Mn2+ modulates the production of mycophenolic acid in Penicillium brevicompactum NRRL864 via reactive oxygen species signaling and the investigation of pb-pho

Although Penicillium brevicompactum is a widely used commercial strain for the manufacture of mycophenolic acid, there are few findings of Ca²⁺, Mn²⁺, and reactive oxygen species (ROS) interaction. Metal ions play a crucial role in physiological metabolism. Calcium, as the important second messenger, influences fungus growth, virulence, and stress responses. The concentration of cytosolic Ca²⁺ was influenced by the Mn²⁺, which demonstrated the crosstalk between calcium and manganese. In the previous study, the crosstalk between calcium and ROS has been discovered and verified, which modified the secondary metabolism and enhanced the yield of MPA (Mycophenolic Acid).

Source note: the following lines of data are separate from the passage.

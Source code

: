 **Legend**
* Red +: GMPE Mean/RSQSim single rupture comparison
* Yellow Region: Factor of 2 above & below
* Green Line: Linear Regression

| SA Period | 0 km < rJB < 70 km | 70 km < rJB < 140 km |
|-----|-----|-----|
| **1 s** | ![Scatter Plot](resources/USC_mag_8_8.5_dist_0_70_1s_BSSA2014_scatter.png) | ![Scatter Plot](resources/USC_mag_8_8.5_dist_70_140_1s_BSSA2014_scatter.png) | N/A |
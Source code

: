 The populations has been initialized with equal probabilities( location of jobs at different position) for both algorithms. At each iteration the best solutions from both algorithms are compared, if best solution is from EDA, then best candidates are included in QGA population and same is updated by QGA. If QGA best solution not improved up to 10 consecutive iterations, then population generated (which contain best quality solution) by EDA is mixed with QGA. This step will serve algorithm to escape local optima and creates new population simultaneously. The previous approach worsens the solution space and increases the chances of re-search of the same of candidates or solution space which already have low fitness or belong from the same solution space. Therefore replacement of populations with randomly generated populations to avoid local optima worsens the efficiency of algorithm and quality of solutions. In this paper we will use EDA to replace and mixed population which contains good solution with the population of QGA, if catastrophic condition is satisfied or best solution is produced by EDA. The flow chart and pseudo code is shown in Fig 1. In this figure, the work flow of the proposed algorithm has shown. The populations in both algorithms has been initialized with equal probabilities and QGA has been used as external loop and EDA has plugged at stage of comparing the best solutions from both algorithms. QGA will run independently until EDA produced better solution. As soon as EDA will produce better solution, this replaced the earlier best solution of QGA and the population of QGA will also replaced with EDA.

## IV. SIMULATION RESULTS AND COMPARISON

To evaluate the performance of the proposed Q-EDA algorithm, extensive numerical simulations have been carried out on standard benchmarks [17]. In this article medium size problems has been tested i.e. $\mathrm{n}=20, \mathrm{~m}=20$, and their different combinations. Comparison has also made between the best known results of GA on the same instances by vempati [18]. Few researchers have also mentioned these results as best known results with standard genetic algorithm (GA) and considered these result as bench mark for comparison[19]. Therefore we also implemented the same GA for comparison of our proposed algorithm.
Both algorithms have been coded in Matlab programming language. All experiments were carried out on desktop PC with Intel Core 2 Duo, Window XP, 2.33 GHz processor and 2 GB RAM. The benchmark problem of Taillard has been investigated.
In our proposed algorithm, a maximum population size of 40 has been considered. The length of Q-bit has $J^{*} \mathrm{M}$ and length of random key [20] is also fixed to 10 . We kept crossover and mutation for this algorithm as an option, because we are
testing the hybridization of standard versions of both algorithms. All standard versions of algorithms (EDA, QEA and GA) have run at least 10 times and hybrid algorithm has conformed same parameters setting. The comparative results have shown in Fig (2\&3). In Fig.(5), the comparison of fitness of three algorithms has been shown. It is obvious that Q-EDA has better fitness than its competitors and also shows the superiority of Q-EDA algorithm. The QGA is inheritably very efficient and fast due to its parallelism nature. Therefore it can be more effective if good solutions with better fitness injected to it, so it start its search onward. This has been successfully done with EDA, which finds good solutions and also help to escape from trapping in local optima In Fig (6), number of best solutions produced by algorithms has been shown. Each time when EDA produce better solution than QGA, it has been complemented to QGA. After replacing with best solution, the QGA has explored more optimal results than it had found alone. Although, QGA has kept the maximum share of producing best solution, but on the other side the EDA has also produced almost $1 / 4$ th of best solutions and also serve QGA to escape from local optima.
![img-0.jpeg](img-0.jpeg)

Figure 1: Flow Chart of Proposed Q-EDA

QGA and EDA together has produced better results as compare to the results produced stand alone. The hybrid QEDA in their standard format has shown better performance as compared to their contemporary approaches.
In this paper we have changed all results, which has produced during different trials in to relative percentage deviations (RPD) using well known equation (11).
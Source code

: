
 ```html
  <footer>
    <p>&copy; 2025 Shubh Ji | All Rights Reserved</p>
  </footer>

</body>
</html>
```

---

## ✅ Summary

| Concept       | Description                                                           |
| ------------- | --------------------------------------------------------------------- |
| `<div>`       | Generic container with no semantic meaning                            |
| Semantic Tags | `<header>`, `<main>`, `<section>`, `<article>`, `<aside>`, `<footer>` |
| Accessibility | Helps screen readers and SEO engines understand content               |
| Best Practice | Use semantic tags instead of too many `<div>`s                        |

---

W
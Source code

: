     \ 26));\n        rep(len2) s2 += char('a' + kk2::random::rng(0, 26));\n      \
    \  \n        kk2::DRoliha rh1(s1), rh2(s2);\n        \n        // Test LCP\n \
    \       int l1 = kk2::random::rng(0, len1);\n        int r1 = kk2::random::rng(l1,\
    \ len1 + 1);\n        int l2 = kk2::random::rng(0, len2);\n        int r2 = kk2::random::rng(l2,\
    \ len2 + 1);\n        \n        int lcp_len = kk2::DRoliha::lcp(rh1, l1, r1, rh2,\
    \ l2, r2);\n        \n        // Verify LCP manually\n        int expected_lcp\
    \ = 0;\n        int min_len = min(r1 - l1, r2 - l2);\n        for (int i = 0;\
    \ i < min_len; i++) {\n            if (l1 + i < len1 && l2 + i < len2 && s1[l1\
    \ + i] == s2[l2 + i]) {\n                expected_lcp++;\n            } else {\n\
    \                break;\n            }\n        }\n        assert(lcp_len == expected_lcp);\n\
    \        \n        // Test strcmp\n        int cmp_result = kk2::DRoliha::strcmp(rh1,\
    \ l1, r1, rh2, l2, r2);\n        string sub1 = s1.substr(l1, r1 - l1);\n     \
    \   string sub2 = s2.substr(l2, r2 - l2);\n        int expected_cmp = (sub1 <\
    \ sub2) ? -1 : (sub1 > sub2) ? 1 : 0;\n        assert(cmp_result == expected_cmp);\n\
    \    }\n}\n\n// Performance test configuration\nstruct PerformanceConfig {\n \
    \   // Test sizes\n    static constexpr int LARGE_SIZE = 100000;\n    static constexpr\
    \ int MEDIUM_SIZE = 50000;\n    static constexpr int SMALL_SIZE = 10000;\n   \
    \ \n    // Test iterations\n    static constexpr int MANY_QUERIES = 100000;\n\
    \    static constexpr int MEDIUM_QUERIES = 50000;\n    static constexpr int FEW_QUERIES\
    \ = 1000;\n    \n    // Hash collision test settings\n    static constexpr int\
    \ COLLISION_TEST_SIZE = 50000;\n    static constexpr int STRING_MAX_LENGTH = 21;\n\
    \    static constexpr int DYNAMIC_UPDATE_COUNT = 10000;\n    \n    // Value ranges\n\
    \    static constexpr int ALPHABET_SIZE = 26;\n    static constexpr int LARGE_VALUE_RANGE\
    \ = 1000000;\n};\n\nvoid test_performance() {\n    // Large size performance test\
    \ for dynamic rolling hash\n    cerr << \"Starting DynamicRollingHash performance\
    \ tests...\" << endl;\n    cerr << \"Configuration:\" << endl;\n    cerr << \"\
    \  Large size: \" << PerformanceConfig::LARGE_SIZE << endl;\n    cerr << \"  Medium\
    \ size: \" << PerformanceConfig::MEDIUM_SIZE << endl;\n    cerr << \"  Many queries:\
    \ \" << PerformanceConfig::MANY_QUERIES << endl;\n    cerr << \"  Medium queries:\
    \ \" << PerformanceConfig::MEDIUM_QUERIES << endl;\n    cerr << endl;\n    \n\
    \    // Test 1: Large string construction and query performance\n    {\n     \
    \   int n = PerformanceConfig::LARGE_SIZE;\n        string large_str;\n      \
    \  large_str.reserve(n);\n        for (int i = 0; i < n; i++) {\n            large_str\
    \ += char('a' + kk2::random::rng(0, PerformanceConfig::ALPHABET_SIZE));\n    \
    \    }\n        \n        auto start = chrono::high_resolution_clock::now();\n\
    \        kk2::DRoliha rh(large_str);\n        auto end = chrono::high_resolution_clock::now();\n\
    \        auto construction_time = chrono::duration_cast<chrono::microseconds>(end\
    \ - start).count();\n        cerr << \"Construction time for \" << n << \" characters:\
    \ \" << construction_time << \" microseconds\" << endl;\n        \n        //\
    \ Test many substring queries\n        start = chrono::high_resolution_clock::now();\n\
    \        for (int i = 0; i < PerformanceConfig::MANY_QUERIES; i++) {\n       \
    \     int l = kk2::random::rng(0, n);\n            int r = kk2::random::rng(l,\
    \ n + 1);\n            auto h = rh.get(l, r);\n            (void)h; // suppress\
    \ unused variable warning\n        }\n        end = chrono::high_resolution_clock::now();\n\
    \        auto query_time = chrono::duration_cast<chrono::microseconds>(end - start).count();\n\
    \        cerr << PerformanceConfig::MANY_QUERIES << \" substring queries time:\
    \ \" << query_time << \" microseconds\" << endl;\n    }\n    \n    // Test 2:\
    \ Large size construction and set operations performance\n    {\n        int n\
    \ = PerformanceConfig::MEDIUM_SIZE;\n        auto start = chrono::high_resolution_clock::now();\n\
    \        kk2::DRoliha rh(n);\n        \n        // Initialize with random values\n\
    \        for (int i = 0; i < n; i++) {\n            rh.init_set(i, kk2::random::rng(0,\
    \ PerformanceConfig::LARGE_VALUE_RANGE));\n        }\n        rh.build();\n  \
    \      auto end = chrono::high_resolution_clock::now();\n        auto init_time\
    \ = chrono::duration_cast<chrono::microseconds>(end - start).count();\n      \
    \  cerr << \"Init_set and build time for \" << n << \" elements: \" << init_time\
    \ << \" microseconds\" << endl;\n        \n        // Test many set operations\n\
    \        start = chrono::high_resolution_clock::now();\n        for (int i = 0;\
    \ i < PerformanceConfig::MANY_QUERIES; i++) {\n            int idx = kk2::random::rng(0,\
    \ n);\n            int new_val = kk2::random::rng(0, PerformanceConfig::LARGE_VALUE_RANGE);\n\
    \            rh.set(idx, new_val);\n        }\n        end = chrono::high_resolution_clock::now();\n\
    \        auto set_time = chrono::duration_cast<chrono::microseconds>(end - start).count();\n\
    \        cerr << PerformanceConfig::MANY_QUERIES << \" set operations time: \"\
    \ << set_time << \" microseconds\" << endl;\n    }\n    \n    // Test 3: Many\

A higher concentration of Mn²⁺ in the fermentation broth causes an increase in cytoplasmic Ca²⁺ and ROS (Reactive Oxygen Species), enhancing the yield of MPA by about 20 % higher and disclosing the cascade regulation with the Mn²⁺, Ca²⁺, and ROS. To be more specific, the intracellular concentration of ROS at 6 mM Mn²⁺ is about 1.5 times higher than that at 0.6 mM. Furthermore, we identify an Mn²⁺ transport protein, designated as Pb–PHO, which shows 71.2 % identity to the inorganic phosphate transporter PHO84 (Q0CBJ6) from Aspergillus terreus. At the same time, the △Pb-pho exhibits damage to the cell wall integrity, while the OE-pho displays a more normal phenotype at high osmotic stress. The high-affinity Ca²⁺ channel, Pb–CCH, is examined via knockdown to demonstrate the crosstalk between Mn²⁺ and Ca²⁺. The results show that the addition of Mn²⁺ remits the negative influence of pb-cch knockdown and the addition of Ca²⁺ remits the negative influence of pb-pho knockdown, demonstrating the relationship between cytoplasmic Mn²⁺ and Ca²⁺. Taken together, our results demonstrate the mechanism of a manganese-induced cascade of manganese-calcium-ROS and reveal a signal pathway-relative method to illustrate the manganese-induced increase of MPA production in Penicillium brevicompactum. Furthermore, we discover and identify an Mn²⁺ transport protein, Pb–PHO, which is subcellular localized at the plasma membrane and proved to affect the cell wall integrity.